Last week my family was at Disney World, and, as any parent can attest, it’s truly the happiest place on earth . . . . until it isn’t.
I was leaving the park one afternoon when I happened upon a mom pushing a stroller with her infant. Nothing unusual there, but it’s what was going on in her other arm that had me (and everyone else) watching.
She was carrying her screaming toddler in a football hold of sorts while he threw the tantrum of all tantrums. It’s nearly impossible to make a scene at a theme park with all of its inherent chaos, but the lungs on this toddler were no match for this mom trying to quietly escape an escalating parenting predicament.
Determination in the trenches
I’ll never forget the look of determination on her face as this sweet mama made a beeline for that exit as fast as she possibly could go. But I’ll also never forget what happened next as I watched mom after mom approach her with the most genuinely sympathetic smiles and precious words of encouragement.
“You’ve got this mama.”
“You can do it, you’re almost there.”
“You’re a good mom, don’t let this get you down.”
“You’re not alone, we’ve all been there.”
I was profoundly touched by the sisterhood of motherhood I experienced in that moment: a bond strong enough to compel complete strangers to stop and encourage one of their own. (And yes, I realize that a screaming toddler at a theme park is not the biggest crisis in the whole scheme of parenting—but I also know it kind of feels that way when you’re in the moment.)
It’s from that seemingly simple moment that I knew I needed to write these words for every mom with a metaphorical football hold on your babies, clinging to them as you fight through the most challenging places of raising kids in today’s culture.
This goes out to all of us in the trenches of parenting, facing days so often filled with no recognition, little reward, and seemingly no relief.
Prayers of truth
So, sweet _______ (insert your name here—like seriously, do it), here’s some truth I’m praying will resonate with you today:
“You are loved.”
“You are valued.”
“You are significant and have purpose outside of your role as a mom.”
“Your worth is not defined by the momentary successes and failures of your kids.”
“You don’t have to keep up the perfect appearance because nobody has it completely figured out.”
“What you do each day matters and is seen.”
“It’s okay to ask for help and invite others into your struggle.”

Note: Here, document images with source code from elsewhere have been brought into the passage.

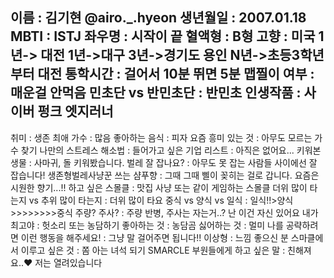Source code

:이름 : 김기현 @airo._.hyeon
생년월일 : 2007.01.18
MBTI : ISTJ
좌우명 : 시작이 끝
혈액형 : B형
고향 : 미국 1년-> 대전 1년->대구 3년->경기도 용인 N년->초등3학년부터 대전
통학시간 : 걸어서 10분 뛰면 5분
맵찔이 여부 : 매운걸 안먹음
민초단 vs 반민초단 : **반민초**
인생작품 : 사이버 펑크 엣지러너
---
취미 : 생존
최애 가수 :  많음
좋아하는 음식 : 피자
요즘 흥미 있는 것 : 아무도 모르는 가수 찾기
나만의 스트레스 해소법 : 
들어가고 싶은 기업 리스트 : 아직은 없어요...
키워본 생물 : 사마귀, 돌 키워봤습니다.
벌레 잘 잡나요? : 아무도 못 잡는 사람들 사이에선 잘 잡습니다! 생존형벌레사냥꾼
쓰는 샴푸향 : 그때 그때 삘이 꽂히는 걸로 갑니다. 요즘은 시원한 향기...!!
하고 싶은 스몰클 : 맛집 사냥 또는 같이 게임하는 스몰클
더위 많이 타는지 vs 추위 많이 타는지 : 더위 많이 타요
중식 vs 양식 vs 일식 : 일식!!>양식>>>>>>>>중식
주량? 주사? : 주량 반병, 주사는 자는거..?
난 이건 자신 있어요 내가 최고야 : 헛소리 또는 농담하기
좋아하는 것 : 농담곰
싫어하는 것 : 멀미
나를 공략하려면 이런 행동을 해주세요! : 그냥 말 걸어주면 됩니다!!
이상형 : 느낌 좋으신 분
스마클에서 이루고 싶은 것 : 쫌 아는 녀석 되기
SMARCLE 부원들에게 하고 싶은 말 : 친해져요..♥ 저는 열려있습니다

“You’re in this for the long game so don’t let today’s setbacks choke out tomorrow’s hope.”
“You are getting it right more than you’re getting it wrong.”
“This is hard.”
“You don’t own every bad decision your children make.”
“It’s okay to be disappointed when things don’t go as you had always dreamed.”
“You’re not alone.”
You’ve got this
You might never pass by me with your laser-focused face, clinging tightly to your baby, but please know I see you—we see you. And even though I may not know you personally, I know your walk.

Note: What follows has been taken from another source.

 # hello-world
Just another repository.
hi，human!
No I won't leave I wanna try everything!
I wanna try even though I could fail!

And so for all of you facing another sleepless night with a colicky baby, or for those mamas tearfully contemplating how you’re going to drop your baby off at college . . . . you’ve got this.
And to those of you fiercely advocating on behalf of your child with learning differences, or even nursing a broken heart for your child who struggles socially . . . it’s going to be okay.
You’re a part of the greater sisterhood of motherhood, and we will leave no woman behind.
Be strong and trust your God-given discernment as you shepherd your kids in the hard places each day.
And as you’re racing around doing all the things it takes to raise these precious little people, make time to encourage the sisterhood that’s walking alongside you. Share these words with your people.
Show up unexpectedly with a latte and some Kleenex. And forge a judgment-free zone all around you so that you can humbly step into someone else’s hard story.
Parenting is one of life’s greatest privileges, but also one that carries some of our hardest burdens. You belong to an amazing sisterhood of motherhood—and because of that you will never walk alone.